- Exercise data:
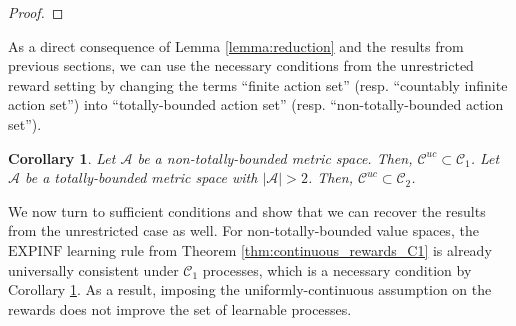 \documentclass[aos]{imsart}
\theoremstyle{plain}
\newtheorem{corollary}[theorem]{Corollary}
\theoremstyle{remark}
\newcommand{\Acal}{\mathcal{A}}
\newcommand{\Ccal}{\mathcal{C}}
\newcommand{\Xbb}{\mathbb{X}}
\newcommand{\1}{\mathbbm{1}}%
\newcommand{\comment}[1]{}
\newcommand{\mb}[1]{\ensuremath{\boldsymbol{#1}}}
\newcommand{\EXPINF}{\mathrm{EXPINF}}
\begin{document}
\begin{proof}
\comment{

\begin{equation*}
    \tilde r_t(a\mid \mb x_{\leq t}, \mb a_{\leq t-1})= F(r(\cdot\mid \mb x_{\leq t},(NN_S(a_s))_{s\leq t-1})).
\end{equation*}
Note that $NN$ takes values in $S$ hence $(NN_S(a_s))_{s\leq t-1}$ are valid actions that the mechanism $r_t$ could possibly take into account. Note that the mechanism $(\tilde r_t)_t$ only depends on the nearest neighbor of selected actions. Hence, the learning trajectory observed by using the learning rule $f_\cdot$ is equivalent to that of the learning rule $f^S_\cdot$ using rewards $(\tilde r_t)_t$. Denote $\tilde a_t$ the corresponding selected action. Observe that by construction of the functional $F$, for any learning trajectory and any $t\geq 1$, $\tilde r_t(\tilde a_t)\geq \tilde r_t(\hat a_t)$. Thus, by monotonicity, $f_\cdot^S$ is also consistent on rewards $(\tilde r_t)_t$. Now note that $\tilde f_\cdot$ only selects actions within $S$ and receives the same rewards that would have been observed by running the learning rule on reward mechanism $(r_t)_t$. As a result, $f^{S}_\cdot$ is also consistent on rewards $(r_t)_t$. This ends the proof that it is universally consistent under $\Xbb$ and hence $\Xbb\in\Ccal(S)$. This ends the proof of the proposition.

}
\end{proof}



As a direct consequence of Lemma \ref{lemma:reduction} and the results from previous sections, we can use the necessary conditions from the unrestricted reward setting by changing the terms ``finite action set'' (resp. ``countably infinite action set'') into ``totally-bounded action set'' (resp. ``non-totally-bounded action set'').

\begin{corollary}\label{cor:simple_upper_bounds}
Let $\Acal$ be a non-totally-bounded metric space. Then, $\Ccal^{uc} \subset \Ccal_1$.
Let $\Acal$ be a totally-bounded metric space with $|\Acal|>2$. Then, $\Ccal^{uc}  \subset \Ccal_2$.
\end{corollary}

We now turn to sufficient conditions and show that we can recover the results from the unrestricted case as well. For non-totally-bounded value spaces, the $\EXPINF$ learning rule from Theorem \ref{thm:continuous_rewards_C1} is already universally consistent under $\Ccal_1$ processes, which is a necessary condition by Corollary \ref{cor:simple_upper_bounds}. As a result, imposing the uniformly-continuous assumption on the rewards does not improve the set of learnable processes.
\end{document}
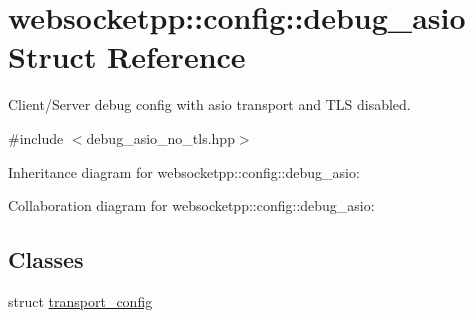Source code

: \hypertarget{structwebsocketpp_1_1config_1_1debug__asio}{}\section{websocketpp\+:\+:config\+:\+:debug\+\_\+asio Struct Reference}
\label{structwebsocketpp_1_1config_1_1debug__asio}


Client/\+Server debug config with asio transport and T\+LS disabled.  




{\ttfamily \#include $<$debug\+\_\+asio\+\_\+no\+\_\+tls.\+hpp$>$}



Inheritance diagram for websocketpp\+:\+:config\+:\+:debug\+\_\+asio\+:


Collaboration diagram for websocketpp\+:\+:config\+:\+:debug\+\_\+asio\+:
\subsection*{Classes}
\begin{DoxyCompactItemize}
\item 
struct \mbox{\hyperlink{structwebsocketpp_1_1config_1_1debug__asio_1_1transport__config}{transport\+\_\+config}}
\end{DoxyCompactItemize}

- Exercise description: Produce a verbatim copy of every entry, excluding pictures.

- Worked solution:
 \documentclass[aos]{imsart}
\theoremstyle{plain}
\newtheorem{corollary}[theorem]{Corollary}
\theoremstyle{remark}
\newcommand{\Acal}{\mathcal{A}}
\newcommand{\Ccal}{\mathcal{C}}
\newcommand{\Xbb}{\mathbb{X}}
\newcommand{\1}{\mathbbm{1}}%
\newcommand{\comment}[1]{}
\newcommand{\mb}[1]{\ensuremath{\boldsymbol{#1}}}
\newcommand{\EXPINF}{\mathrm{EXPINF}}
\begin{document}
\begin{proof}
\comment{

\begin{equation*}
    \tilde r_t(a\mid \mb x_{\leq t}, \mb a_{\leq t-1})= F(r(\cdot\mid \mb x_{\leq t},(NN_S(a_s))_{s\leq t-1})).
\end{equation*}
Note that $NN$ takes values in $S$ hence $(NN_S(a_s))_{s\leq t-1}$ are valid actions that the mechanism $r_t$ could possibly take into account. Note that the mechanism $(\tilde r_t)_t$ only depends on the nearest neighbor of selected actions. Hence, the learning trajectory observed by using the learning rule $f_\cdot$ is equivalent to that of the learning rule $f^S_\cdot$ using rewards $(\tilde r_t)_t$. Denote $\tilde a_t$ the corresponding selected action. Observe that by construction of the functional $F$, for any learning trajectory and any $t\geq 1$, $\tilde r_t(\tilde a_t)\geq \tilde r_t(\hat a_t)$. Thus, by monotonicity, $f_\cdot^S$ is also consistent on rewards $(\tilde r_t)_t$. Now note that $\tilde f_\cdot$ only selects actions within $S$ and receives the same rewards that would have been observed by running the learning rule on reward mechanism $(r_t)_t$. As a result, $f^{S}_\cdot$ is also consistent on rewards $(r_t)_t$. This ends the proof that it is universally consistent under $\Xbb$ and hence $\Xbb\in\Ccal(S)$. This ends the proof of the proposition.

}
\end{proof}



As a direct consequence of Lemma \ref{lemma:reduction} and the results from previous sections, we can use the necessary conditions from the unrestricted reward setting by changing the terms ``finite action set'' (resp. ``countably infinite action set'') into ``totally-bounded action set'' (resp. ``non-totally-bounded action set'').

\begin{corollary}\label{cor:simple_upper_bounds}
Let $\Acal$ be a non-totally-bounded metric space. Then, $\Ccal^{uc} \subset \Ccal_1$.
Let $\Acal$ be a totally-bounded metric space with $|\Acal|>2$. Then, $\Ccal^{uc}  \subset \Ccal_2$.
\end{corollary}

We now turn to sufficient conditions and show that we can recover the results from the unrestricted case as well. For non-totally-bounded value spaces, the $\EXPINF$ learning rule from Theorem \ref{thm:continuous_rewards_C1} is already universally consistent under $\Ccal_1$ processes, which is a necessary condition by Corollary \ref{cor:simple_upper_bounds}. As a result, imposing the uniformly-continuous assumption on the rewards does not improve the set of learnable processes.
\end{document}
Source code

: \hypertarget{structwebsocketpp_1_1config_1_1debug__asio}{}\section{websocketpp\+:\+:config\+:\+:debug\+\_\+asio Struct Reference}
\label{structwebsocketpp_1_1config_1_1debug__asio}


Client/\+Server debug config with asio transport and T\+LS disabled.  




{\ttfamily \#include $<$debug\+\_\+asio\+\_\+no\+\_\+tls.\+hpp$>$}



Inheritance diagram for websocketpp\+:\+:config\+:\+:debug\+\_\+asio\+:


Collaboration diagram for websocketpp\+:\+:config\+:\+:debug\+\_\+asio\+:
\subsection*{Classes}
\begin{DoxyCompactItemize}
\item 
struct \mbox{\hyperlink{structwebsocketpp_1_1config_1_1debug__asio_1_1transport__config}{transport\+\_\+config}}
\end{DoxyCompactItemize}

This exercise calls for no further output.